Folk at 300 below: Katie Melua’s bizarre and pointless concert under the sea

Prisons. Haunted mansions. Cars. A literal spaceship. The list of strange places to record albums goes on and on and y’know, why shouldn’t it?

We all love a novelty, and if you can get inspired by recording in strange and out there settings, then fill your boots, I say. However, it is always worth asking why one is doing this. It’s a question that more than a few people should have asked Katie Melua when she recorded a live album 303metres below sea level in 2006. One imagines they didn’t.

To be clear, not every album needs to be recorded in a professional-grade studio, far from it. Many artists feel like their records need to be recorded in places where the surroundings match the content. It’s the reason that Trent Reznor recorded The Downward Spiral in the Hollywood hills house the Manson family murders were committed, but Katie Melua’s Concert Under The Sea just seems to have been done for the sake of it. At least on the surface.

If you take a look far, far beneath that surface, we can start to piece together what was actually going on here. Now, the concert wasn’t performed in a submarine or in one of the famed concert halls of Bikini Bottom but instead at the Troll A platform, a gas rig off the west coast of Norway that in 1996 was hailed the world’s largest offshore gas platform by the Guinness Book of World Records. Not the last time that book will come up, so watch this space.

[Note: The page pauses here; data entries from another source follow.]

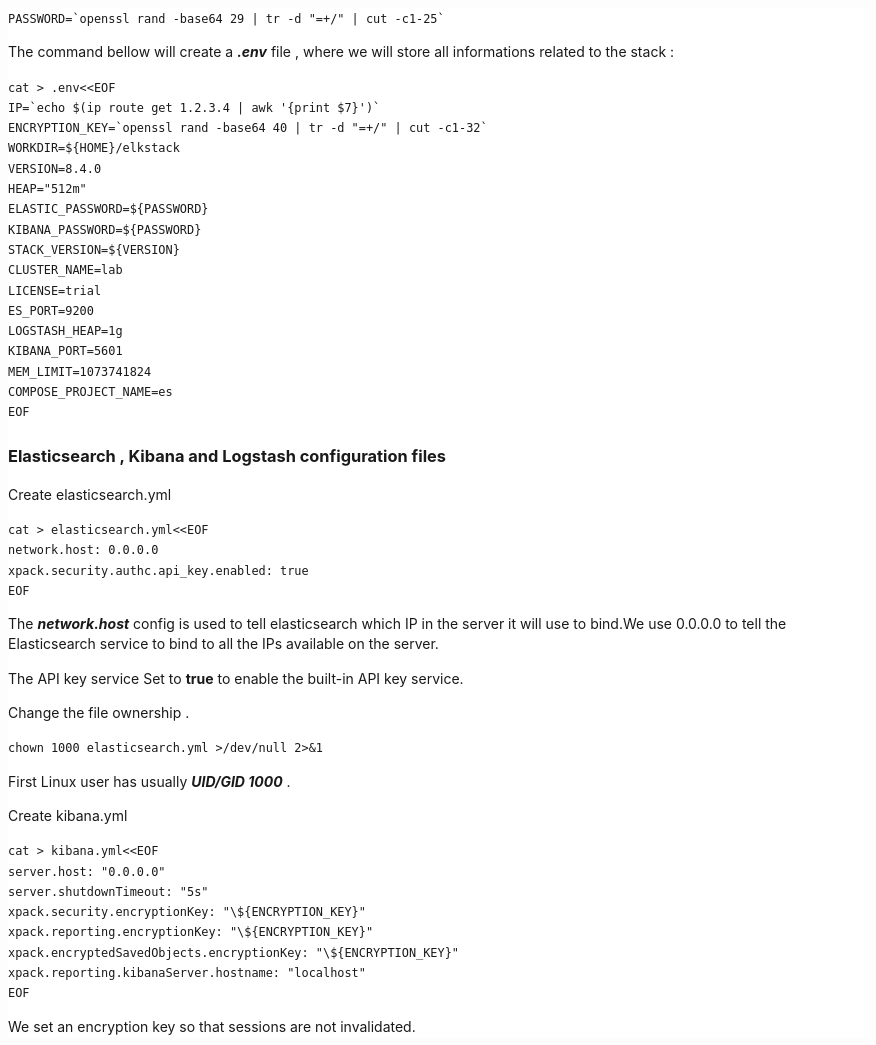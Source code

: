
 ```
PASSWORD=`openssl rand -base64 29 | tr -d "=+/" | cut -c1-25`
```

The command bellow will create a ***.env*** file , where we will store all informations related to the stack :

```
cat > .env<<EOF
IP=`echo $(ip route get 1.2.3.4 | awk '{print $7}')`
ENCRYPTION_KEY=`openssl rand -base64 40 | tr -d "=+/" | cut -c1-32`
WORKDIR=${HOME}/elkstack
VERSION=8.4.0
HEAP="512m"
ELASTIC_PASSWORD=${PASSWORD}
KIBANA_PASSWORD=${PASSWORD}
STACK_VERSION=${VERSION}
CLUSTER_NAME=lab
LICENSE=trial
ES_PORT=9200
LOGSTASH_HEAP=1g
KIBANA_PORT=5601
MEM_LIMIT=1073741824
COMPOSE_PROJECT_NAME=es
EOF
```

### Elasticsearch , Kibana and Logstash configuration files 

Create elasticsearch.yml

```
cat > elasticsearch.yml<<EOF
network.host: 0.0.0.0
xpack.security.authc.api_key.enabled: true
EOF
```

The ***network.host*** config is used to tell elasticsearch which IP in the server it will use to bind.We use 0.0.0.0 to tell the Elasticsearch service to bind to all the IPs available on the server.

The API key service Set to **true** to enable the built-in API key service.

Change the file ownership . 
```
chown 1000 elasticsearch.yml >/dev/null 2>&1
```   
First Linux user has usually ***UID/GID 1000*** .

Create kibana.yml

```
cat > kibana.yml<<EOF
server.host: "0.0.0.0"
server.shutdownTimeout: "5s"
xpack.security.encryptionKey: "\${ENCRYPTION_KEY}"
xpack.reporting.encryptionKey: "\${ENCRYPTION_KEY}"
xpack.encryptedSavedObjects.encryptionKey: "\${ENCRYPTION_KEY}"
xpack.reporting.kibanaServer.hostname: "localhost"
EOF
```
We set an encryption key so that sessions are not invalidated.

The gig was set up at the base of one of the platform’s hollow legs and was attended by 20 of the platform’s staff. Melua, 22 years old at the time, underwent extensive medical tests to ensure her safety. A process that even her journey to the venue proves was necessary. Speaking to the BBC, Melua said that “It took nine minutes to go from the main part of the gas platform down to the bottom of the shaft in a lift”. Nine full minutes of constant descent into the depths of the sea. One can only imagine how much your ears pop after that.

So why did Katie Melua do this?

It’s a fine question. I’m sure the workers at the platform were very grateful to have the woman who, at the time, was the biggest-selling female artist in the UK come and play for them, but there were only 20 of them. So, it can’t have been the audience. It did earn a place for Melua in the Guinness Book of World Records for ‘deepest underwater concert’. That’s a form of immortality, I guess, but a spot in the record books is much easier to achieve than one might think, so it’s probably not that.

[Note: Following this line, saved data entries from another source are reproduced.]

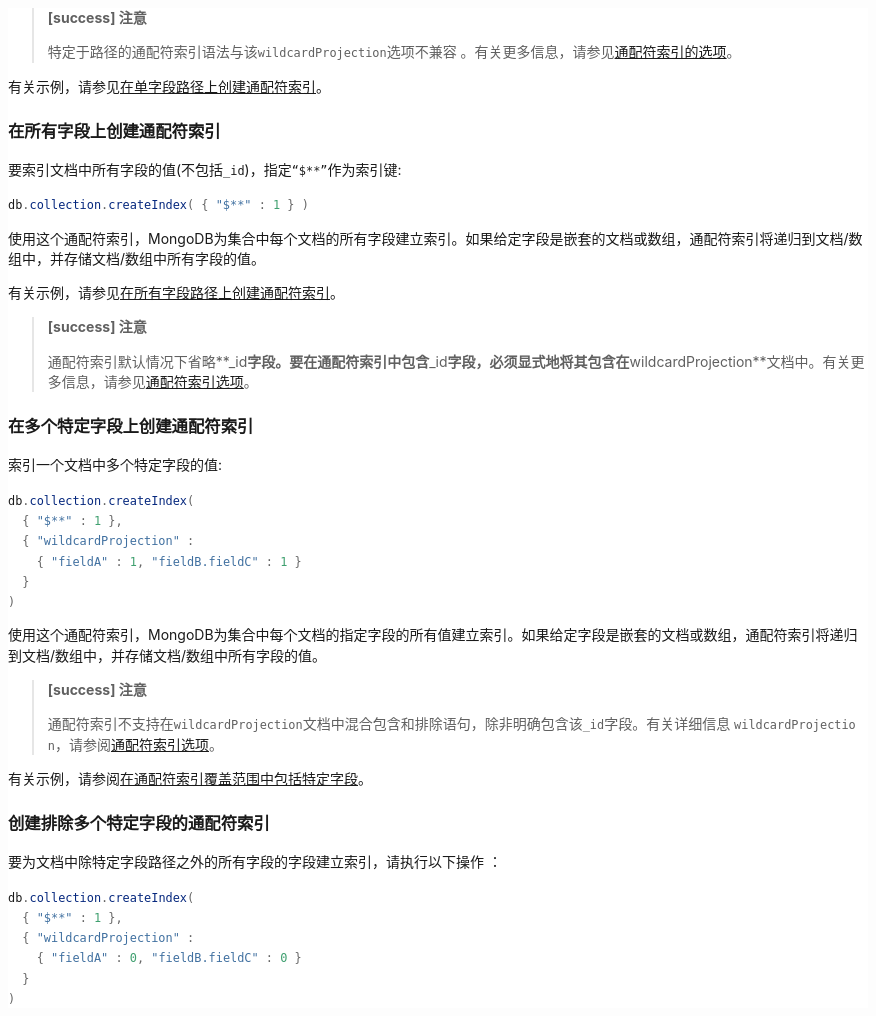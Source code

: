 > **[success] 注意**
>
> 特定于路径的通配符索引语法与该`wildcardProjection`选项不兼容 。有关更多信息，请参见[通配符索引的选项](https://docs.mongodb.com/master/reference/method/db.collection.createIndex/#createindex-method-wildcard-option)。

有关示例，请参见[在单字段路径上创建通配符索引](https://docs.mongodb.com/master/reference/method/db.collection.createIndex/#createindex-method-wildcard-onepath)。

### 在所有字段上创建通配符索引

要索引文档中所有字段的值(不包括`_id`)，指定`“$**”`作为索引键:

```powershell
db.collection.createIndex( { "$**" : 1 } )
```

使用这个通配符索引，MongoDB为集合中每个文档的所有字段建立索引。如果给定字段是嵌套的文档或数组，通配符索引将递归到文档/数组中，并存储文档/数组中所有字段的值。

有关示例，请参见[在所有字段路径上创建通配符索引](https://docs.mongodb.com/master/reference/method/db.collection.createIndex/#createindex-method-wildcard-allpaths)。

> **[success] 注意**
>
> 通配符索引默认情况下省略**_id**字段。要在通配符索引中包含**_id**字段，必须显式地将其包含在**wildcardProjection**文档中。有关更多信息，请参见[通配符索引选项](https://docs.mongodb.com/master/reference/method/db.collection.createIndex/#createindex-method-wildcard-option)。

### 在多个特定字段上创建通配符索引

索引一个文档中多个特定字段的值:

```powershell
db.collection.createIndex(
  { "$**" : 1 },
  { "wildcardProjection" :
    { "fieldA" : 1, "fieldB.fieldC" : 1 }
  }
)
```

使用这个通配符索引，MongoDB为集合中每个文档的指定字段的所有值建立索引。如果给定字段是嵌套的文档或数组，通配符索引将递归到文档/数组中，并存储文档/数组中所有字段的值。

> **[success] 注意**
>
> 通配符索引不支持在`wildcardProjection`文档中混合包含和排除语句，除非明确包含该`_id`字段。有关详细信息 `wildcardProjection`，请参阅[通配符索引选项](https://docs.mongodb.com/master/reference/method/db.collection.createIndex/#createindex-method-wildcard-option)。

有关示例，请参阅[在通配符索引覆盖范围中包括特定字段](https://docs.mongodb.com/master/reference/method/db.collection.createIndex/#createindex-method-wildcard-inclusion)。

### 创建排除多个特定字段的通配符索引

要为文档中除特定字段路径之外的所有字段的字段建立索引，请执行以下操作 ：

```powershell
db.collection.createIndex(
  { "$**" : 1 },
  { "wildcardProjection" :
    { "fieldA" : 0, "fieldB.fieldC" : 0 }
  }
)
```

However, perhaps we can just all agree that it was one of those two options, because the truth is a lot less exciting than either of them. It was a corporate gig with a few more bells and whistles. 2006 marked the tenth anniversary of Statoil (now Equinor ASA) operating on the Troll gas field that gives the platform its name, and the Katie Melua gig was organised to celebrate it. That’s it. The concert was recorded and released as a live album under the name Concert Under The Sea, I assume because everything Melua touched at the time turned to Gold records.

Other than that, it’s the gig equivalent of “this could have been an email”. She didn’t even play ‘Under the Sea’, but I assume that’s a joke so old to the workers that they would have gotten cross. Shouldn’t have bothered Melua though. What else were they other than a captive audience?